▶ _Your instructions_
Copy out the entries below exactly as they stand, but only from the line containing "The ConditioningSetAreaPercentageVideo node" through the line containing "be modified |".

(Source texts of formatted documents)
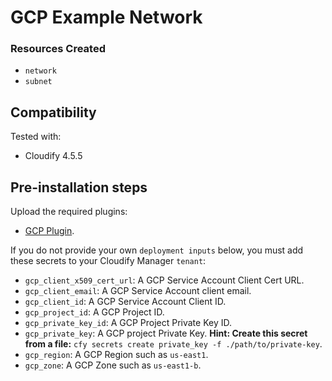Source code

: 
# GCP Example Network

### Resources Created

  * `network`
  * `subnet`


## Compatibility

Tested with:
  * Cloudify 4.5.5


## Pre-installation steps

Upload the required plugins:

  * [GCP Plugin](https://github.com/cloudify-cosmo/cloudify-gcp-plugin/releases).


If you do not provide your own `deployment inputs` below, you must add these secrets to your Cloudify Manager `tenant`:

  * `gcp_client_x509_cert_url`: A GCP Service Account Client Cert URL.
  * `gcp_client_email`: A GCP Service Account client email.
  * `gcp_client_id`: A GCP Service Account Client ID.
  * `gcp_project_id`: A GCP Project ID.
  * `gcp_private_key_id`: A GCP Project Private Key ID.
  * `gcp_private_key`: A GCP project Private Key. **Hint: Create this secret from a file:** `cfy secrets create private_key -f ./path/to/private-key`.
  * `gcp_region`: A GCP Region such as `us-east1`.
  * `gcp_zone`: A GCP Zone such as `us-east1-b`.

...

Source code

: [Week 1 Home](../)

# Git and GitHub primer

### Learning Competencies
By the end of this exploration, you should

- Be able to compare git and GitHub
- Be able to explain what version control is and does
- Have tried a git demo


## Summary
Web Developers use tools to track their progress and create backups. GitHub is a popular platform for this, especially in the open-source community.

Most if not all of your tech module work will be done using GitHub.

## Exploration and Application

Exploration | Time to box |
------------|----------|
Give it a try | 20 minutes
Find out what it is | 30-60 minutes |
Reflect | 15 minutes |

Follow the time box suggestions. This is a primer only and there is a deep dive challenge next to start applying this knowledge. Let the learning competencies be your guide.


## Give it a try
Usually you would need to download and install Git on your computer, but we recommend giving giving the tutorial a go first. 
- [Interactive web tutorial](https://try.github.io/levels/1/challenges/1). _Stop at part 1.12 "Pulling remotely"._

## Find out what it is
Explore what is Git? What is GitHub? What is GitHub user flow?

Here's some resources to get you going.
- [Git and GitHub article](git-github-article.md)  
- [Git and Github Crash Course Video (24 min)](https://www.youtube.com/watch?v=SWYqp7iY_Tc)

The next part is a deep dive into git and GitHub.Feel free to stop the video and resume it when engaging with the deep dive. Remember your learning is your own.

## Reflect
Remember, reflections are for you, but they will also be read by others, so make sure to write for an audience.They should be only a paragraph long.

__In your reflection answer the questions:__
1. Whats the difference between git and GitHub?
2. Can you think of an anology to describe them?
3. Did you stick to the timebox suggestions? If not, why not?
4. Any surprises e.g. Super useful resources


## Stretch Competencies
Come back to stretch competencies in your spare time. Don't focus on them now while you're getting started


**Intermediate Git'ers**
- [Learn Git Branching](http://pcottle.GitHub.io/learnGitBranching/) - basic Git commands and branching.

--

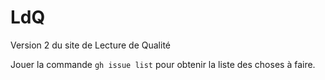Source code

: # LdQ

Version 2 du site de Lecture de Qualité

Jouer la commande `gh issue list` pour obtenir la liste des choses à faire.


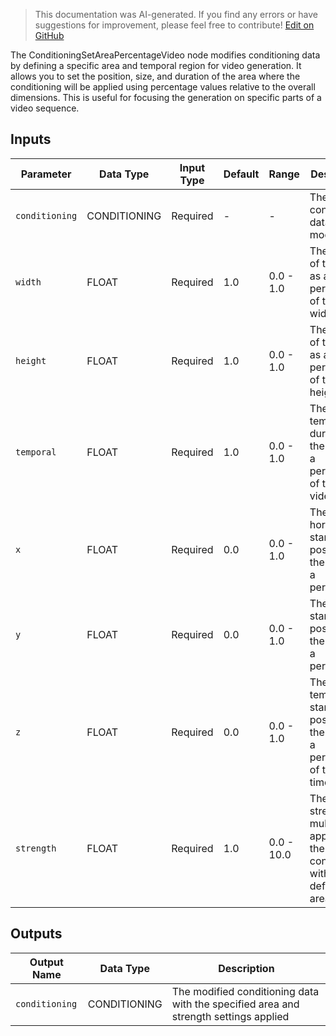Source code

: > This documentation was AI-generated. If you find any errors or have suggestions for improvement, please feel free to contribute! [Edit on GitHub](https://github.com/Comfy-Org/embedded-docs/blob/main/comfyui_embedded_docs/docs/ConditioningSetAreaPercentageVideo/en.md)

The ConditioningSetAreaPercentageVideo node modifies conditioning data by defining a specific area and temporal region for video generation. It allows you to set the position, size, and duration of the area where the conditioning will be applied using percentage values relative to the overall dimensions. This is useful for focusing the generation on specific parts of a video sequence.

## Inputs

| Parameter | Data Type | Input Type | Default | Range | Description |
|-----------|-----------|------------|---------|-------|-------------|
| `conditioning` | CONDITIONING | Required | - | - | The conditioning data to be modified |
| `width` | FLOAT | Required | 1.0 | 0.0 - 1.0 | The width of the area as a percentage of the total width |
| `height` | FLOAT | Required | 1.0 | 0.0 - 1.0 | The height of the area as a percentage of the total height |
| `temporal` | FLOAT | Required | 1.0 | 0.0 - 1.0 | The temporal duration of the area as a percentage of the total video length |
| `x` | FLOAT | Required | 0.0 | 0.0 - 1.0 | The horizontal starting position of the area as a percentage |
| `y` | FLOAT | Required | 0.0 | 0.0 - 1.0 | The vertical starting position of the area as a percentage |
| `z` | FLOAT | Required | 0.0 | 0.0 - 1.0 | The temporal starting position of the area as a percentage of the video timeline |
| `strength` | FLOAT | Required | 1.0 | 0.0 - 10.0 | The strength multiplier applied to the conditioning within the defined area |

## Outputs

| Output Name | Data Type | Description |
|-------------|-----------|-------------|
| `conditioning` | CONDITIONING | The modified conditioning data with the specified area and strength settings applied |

▶ _Task result_
The ConditioningSetAreaPercentageVideo node modifies conditioning data by defining a specific area and temporal region for video generation. It allows you to set the position, size, and duration of the area where the conditioning will be applied using percentage values relative to the overall dimensions. This is useful for focusing the generation on specific parts of a video sequence.

## Inputs

| Parameter | Data Type | Input Type | Default | Range | Description |
|-----------|-----------|------------|---------|-------|-------------|
| `conditioning` | CONDITIONING | Required | - | - | The conditioning data to be modified |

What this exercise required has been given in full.